Nell’Archivio storico della Prelatura — prova lampante della sua lealtà — si conserva anche il manoscritto della traccia di una meditazione predicata da san Josemaría a Cigales, un paesino a cui era stato destinato Álvaro del Portillo assieme a un altro fedele dell’Opus Dei, Vicente Rodríguez Casado. È datato 10 febbraio 1939, vigilia della Madonna di Lourdes, ed è il più antico documento in cui appare questo termine. Il primo punto della traccia dice: «Tu es Petrus,... saxum — sei pietra,... roccia! E lo sei, perché lo vuole Dio.

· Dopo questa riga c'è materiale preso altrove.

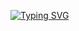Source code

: [![Typing SVG](https://readme-typing-svg.herokuapp.com?color=%2336BCF7&lines=This+is+Selenium's+directory)](https://git.io/typing-svg)
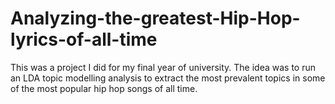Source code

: # Analyzing-the-greatest-Hip-Hop-lyrics-of-all-time
This was a project I did for my final year of university. The idea was to run an LDA topic modelling analysis to extract the most prevalent topics in some of the most popular hip hop songs of all time. 
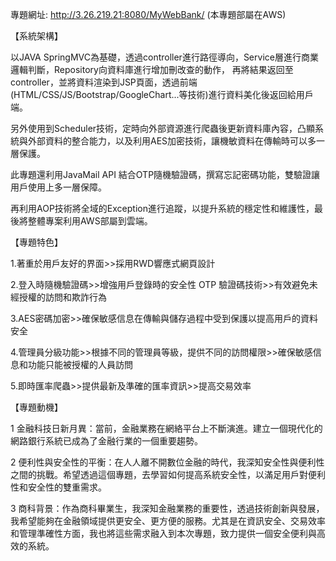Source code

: 專題網址: http://3.26.219.21:8080/MyWebBank/ (本專題部屬在AWS)

【系統架構】

以JAVA SpringMVC為基礎，透過controller進行路徑導向，Service層進行商業邏輯判斷，Repository向資料庫進行增加刪改查的動作， 再將結果返回至controller，並將資料渲染到JSP頁面，透過前端(HTML/CSS/JS/Bootstrap/GoogleChart...等技術)進行資料美化後返回給用戶端。

另外使用到Scheduler技術，定時向外部資源進行爬蟲後更新資料庫內容，凸顯系統與外部資料的整合能力，以及利用AES加密技術，讓機敏資料在傳輸時可以多一層保護。

此專題還利用JavaMail API 結合OTP隨機驗證碼，撰寫忘記密碼功能，雙驗證讓用戶使用上多一層保障。

再利用AOP技術將全域的Exception進行追蹤，以提升系統的穩定性和維護性，最後將整體專案利用AWS部屬到雲端。


【專題特色】

1.著重於用戶友好的界面>>採用RWD響應式網頁設計

2.登入時隨機驗證碼>>增強用戶登錄時的安全性
  OTP 驗證碼技術>>有效避免未經授權的訪問和欺詐行為
  
3.AES密碼加密>>確保敏感信息在傳輸與儲存過程中受到保護以提高用戶的資料安全

4.管理員分級功能>>根據不同的管理員等級，提供不同的訪問權限>>確保敏感信息和功能只能被授權的人員訪問

5.即時匯率爬蟲>>提供最新及準確的匯率資訊>>提高交易效率

【專題動機】

1 金融科技日新月異：當前，金融業務在網絡平台上不斷演進。建立一個現代化的網路銀行系統已成為了金融行業的一個重要趨勢。

2 便利性與安全性的平衡：在人人離不開數位金融的時代，我深知安全性與便利性之間的挑戰。希望透過這個專題，去學習如何提高系統安全性，以滿足用戶對便利性和安全性的雙重需求。

3 商科背景：作為商科畢業生，我深知金融業務的重要性，透過技術創新與發展，我希望能夠在金融領域提供更安全、更方便的服務。尤其是在資訊安全、交易效率和管理準確性方面，我也將這些需求融入到本次專題，致力提供一個安全便利與高效的系統。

Nonostante i nemici che ci circondano,... nonostante te... e me... e tutto il mondo se si opponesse. Roccia, fondamento, appoggio, fortezza,... paternità!»[14]. Alla luce delle lettere citate, non c’è dubbio che si riferisse principalmente ad Álvaro, sebbene si appoggiasse su tutti i suoi figli con piena fiducia.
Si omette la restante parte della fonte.